Background
I'm using source code from Tensorflow's object detection, as well as Firebase's MLInterpreter. I'm trying to stick closely to the prescribed steps in the documentation. During training, I can see on TensorBoard that the models is training properly, but somehow I am not exporting and wiring things up correctly for inference. Here are the details:
Commands I used, from training through .tflite file
First, I submit the training job using a ssd_mobilenet_v1 config file. The config file is more or less the same that Tensorflow provides by default - I have only modified the class count and the bucket name.
gcloud ml-engine jobs submit training `whoami`_<JOB_NAME>_`date +%m_%d_%Y_%H_%M_%S` \
--runtime-version 1.12 \
--job-dir=gs://<BUCKET_NAME>/model_dir \
--packages dist/object_detection-0.1.tar.gz,slim/dist/slim-0.1.tar.gz,/tmp/pycocotools/pycocotools-2.0.tar.gz \
--module-name object_detection.model_main \
--region us-central1 \
--config object_detection/samples/cloud/cloud.yml \
-- \
--model_dir=gs://<BUCKET_NAME>/model_dir \
--pipeline_config_path=gs://<BUCKET_NAME>/data/ssd_mobilenet_v1.config
Then I export the tflite_graph.pb file:
python models/research/object_detection/export_tflite_ssd_graph.py \
--input_type image_tensor \
--pipeline_config_path ssd_mobilenet_v1.config \
--trained_checkpoint_prefix model.ckpt-264012 \
--output_directory exported_tflite
Great, at this point I have tflite_graph.pb, and need to get from there to the actual .tflite file:
tflite_convert \
--output_file=model.tflite \
--graph_def_file=exported_tflite/tflite_graph.pb \
--input_arrays=normalized_input_image_tensor \
--output_arrays=TFLite_Detection_PostProcess \
--input_shapes=1,300,300,3 \
--allow_custom_ops
Performing inference with Swift and Firebase
I'd like to eventually use AVFoundation to capture images from the camera, but to make this more readable I'll post just the relevant parts of the code:
Here's where the model is initialized and ioOptions are set. I found a comment at the top of export_tflite_ssd_graph (used above) that I used to determine the ioOptions, but I continue to be unconvinced that I configured those properly:
guard let modelPath = Bundle.main.path(forResource: "model", ofType: "tflite") else {
self.interpreter = nil;
super.init()
return;
}
let localModel = CustomLocalModel(modelPath: modelPath)

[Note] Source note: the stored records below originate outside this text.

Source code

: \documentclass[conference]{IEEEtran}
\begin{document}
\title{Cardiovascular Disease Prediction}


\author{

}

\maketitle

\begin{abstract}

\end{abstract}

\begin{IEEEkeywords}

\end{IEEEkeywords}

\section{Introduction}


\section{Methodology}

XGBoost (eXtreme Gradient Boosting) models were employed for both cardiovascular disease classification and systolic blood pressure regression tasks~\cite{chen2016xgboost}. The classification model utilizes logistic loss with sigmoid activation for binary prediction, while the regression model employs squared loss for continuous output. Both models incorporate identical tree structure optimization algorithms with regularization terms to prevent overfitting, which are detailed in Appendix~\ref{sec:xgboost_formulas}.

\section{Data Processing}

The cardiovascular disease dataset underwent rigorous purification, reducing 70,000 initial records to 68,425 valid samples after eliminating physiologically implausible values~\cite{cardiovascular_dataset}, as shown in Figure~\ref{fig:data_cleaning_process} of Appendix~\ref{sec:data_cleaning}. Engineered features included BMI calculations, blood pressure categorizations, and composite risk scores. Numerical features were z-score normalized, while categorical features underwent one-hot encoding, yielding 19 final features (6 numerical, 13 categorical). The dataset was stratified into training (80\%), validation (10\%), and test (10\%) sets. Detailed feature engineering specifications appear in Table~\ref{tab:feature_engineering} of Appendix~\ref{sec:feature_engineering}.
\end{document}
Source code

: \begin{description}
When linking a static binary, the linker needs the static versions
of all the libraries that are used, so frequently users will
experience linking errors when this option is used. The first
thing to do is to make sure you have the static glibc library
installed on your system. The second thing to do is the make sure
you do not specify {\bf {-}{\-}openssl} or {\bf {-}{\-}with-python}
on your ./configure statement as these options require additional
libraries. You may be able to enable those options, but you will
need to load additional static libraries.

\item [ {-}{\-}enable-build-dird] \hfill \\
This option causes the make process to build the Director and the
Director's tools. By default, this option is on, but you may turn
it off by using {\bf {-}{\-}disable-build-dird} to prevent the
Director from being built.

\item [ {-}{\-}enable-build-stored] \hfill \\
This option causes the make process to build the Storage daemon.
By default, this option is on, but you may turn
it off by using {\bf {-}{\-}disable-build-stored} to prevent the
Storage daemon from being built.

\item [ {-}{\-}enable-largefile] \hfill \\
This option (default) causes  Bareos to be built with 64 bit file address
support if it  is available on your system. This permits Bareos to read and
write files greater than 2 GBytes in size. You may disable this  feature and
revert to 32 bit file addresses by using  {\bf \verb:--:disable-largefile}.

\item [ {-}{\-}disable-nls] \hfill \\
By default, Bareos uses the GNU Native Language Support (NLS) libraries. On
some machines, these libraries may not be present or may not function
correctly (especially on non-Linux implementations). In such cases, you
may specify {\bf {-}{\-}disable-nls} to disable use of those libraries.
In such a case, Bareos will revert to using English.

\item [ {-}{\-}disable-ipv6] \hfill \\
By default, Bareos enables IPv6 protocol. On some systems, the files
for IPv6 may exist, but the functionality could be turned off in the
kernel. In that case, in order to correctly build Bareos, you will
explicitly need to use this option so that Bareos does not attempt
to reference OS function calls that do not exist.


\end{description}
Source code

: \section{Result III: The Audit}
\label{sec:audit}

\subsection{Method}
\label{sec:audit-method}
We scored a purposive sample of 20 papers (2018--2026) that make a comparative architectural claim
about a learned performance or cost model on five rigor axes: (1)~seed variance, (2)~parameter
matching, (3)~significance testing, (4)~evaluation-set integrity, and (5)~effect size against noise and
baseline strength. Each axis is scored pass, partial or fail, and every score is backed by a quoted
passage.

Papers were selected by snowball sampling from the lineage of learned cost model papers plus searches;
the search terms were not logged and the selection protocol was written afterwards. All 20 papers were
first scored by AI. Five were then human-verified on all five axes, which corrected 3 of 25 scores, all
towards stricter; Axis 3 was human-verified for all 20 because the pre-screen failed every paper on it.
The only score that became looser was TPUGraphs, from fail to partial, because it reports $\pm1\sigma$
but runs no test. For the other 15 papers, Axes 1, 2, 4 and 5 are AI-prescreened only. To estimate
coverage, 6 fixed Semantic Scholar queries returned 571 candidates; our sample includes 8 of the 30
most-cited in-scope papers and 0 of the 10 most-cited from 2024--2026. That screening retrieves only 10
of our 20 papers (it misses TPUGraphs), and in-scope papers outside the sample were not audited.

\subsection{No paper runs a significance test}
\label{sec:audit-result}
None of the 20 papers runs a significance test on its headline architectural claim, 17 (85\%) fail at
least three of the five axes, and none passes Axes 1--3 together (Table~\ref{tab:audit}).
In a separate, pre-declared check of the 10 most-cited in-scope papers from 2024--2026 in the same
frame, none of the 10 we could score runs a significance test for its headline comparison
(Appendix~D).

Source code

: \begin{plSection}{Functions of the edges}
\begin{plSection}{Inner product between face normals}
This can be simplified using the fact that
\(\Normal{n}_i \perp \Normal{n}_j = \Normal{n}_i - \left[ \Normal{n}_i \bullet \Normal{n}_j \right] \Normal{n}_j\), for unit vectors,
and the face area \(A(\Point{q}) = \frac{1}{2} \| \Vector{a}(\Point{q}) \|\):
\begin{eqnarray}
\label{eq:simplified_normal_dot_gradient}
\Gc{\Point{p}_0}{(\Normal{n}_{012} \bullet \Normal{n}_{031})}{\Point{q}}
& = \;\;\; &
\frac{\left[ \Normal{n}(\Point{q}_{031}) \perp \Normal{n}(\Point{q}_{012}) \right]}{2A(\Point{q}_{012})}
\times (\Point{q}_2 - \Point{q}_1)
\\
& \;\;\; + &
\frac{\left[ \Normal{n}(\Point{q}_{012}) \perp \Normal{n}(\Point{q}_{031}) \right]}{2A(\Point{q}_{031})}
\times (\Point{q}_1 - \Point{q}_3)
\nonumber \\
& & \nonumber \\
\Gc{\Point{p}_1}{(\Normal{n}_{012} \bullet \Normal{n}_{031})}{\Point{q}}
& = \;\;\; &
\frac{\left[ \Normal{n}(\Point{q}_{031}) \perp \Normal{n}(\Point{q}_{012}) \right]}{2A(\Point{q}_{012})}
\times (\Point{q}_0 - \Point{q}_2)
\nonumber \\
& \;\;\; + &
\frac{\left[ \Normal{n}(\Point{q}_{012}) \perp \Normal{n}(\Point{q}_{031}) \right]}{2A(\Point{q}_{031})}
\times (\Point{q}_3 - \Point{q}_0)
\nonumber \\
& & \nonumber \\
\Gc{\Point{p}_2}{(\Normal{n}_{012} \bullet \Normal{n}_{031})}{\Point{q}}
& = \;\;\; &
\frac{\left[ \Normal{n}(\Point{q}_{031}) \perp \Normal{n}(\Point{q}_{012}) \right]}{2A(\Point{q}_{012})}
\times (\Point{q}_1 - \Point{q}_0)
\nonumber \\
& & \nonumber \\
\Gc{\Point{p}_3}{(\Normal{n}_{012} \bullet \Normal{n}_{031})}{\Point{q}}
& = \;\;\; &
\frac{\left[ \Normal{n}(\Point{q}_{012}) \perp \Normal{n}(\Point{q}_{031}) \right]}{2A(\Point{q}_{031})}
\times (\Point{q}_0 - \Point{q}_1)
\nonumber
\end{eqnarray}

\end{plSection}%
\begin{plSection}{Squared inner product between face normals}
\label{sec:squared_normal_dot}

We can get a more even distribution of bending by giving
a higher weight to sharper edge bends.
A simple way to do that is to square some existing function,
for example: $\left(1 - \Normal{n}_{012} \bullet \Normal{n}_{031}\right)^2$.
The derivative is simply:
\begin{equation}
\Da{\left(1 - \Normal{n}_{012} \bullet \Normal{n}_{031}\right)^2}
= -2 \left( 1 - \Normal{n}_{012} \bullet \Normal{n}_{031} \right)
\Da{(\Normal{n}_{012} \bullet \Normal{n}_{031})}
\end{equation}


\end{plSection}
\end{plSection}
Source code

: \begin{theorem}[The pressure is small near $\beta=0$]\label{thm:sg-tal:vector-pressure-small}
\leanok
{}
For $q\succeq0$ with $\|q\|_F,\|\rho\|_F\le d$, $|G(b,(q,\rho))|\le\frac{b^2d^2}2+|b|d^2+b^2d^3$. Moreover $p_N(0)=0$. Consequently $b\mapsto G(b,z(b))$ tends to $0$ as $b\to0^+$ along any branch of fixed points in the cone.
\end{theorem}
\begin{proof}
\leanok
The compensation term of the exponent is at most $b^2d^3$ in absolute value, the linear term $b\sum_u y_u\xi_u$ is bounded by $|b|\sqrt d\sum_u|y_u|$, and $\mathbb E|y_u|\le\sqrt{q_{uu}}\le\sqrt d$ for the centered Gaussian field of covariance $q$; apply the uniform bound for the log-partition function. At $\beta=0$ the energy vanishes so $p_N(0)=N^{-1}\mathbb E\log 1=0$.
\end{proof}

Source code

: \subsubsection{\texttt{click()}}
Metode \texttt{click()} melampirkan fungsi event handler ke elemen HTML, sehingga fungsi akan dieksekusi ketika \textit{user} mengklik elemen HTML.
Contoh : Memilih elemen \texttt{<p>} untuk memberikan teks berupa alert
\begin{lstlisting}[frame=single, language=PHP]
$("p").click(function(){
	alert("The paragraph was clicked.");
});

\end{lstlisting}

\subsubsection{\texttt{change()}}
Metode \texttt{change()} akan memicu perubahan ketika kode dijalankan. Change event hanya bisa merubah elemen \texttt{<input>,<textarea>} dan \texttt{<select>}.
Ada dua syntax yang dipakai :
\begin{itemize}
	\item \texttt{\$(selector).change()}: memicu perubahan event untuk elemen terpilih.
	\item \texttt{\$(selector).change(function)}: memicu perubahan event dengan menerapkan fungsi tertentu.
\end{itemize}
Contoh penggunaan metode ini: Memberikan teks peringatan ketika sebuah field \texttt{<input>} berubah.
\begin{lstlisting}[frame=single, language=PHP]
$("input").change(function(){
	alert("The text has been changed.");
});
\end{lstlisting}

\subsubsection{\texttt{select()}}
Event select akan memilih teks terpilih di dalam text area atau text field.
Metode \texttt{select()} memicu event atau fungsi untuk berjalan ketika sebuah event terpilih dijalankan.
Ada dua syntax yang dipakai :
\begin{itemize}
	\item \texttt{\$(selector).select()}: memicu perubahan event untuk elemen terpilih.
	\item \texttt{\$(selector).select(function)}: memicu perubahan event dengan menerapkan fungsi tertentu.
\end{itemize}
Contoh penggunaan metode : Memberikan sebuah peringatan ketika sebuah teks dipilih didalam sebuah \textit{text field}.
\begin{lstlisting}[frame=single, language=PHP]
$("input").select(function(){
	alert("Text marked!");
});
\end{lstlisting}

self.interpreter = ModelInterpreter.modelInterpreter(localModel: localModel)
do {
try self.ioOptions.setInputFormat(index: 0, type: .float32, dimensions: [1, 300, 300, 3])
try self.ioOptions.setOutputFormat(index: 0, type: .float32, dimensions: [1, 10, 4])
try self.ioOptions.setOutputFormat(index: 1, type: .float32, dimensions: [1, 10])
try self.ioOptions.setOutputFormat(index: 2, type: .float32, dimensions: [1, 10])
try self.ioOptions.setOutputFormat(index: 3, type: .float32, dimensions: [1])
} catch let error as NSError {
print("Failed to set input or output format with error: \(error.localizedDescription)")
}
After setting things up, I use the following lines to perform inference later on. Basically, I convert the databuffer to CGImage, do some resizing, and then repack the RGB values into a buffer that I can pass to the model for inference:
# Draw the image in a context
guard let context = CGContext(
data: nil,
width: image.width, height: image.height,
bitsPerComponent: 8, bytesPerRow: image.width * 4,
space: CGColorSpaceCreateDeviceRGB(),
bitmapInfo: CGImageAlphaInfo.noneSkipFirst.rawValue
) else {
return;
}
context.draw(image, in: CGRect(x: 0, y: 0, width: image.width, height: image.height))
guard let imageData = context.data else { return; }
# "image" is now a CGImage
let inputs = ModelInputs()
var inputData = Data()
do {
for row in 0 ..< 300 {
for col in 0 ..< 300 {
let offset = 4 * (col * context.width + row)
// (Ignore offset 0, the unused alpha channel)
let red = imageData.load(fromByteOffset: offset+1, as: UInt8.self)
let green = imageData.load(fromByteOffset: offset+2, as: UInt8.self)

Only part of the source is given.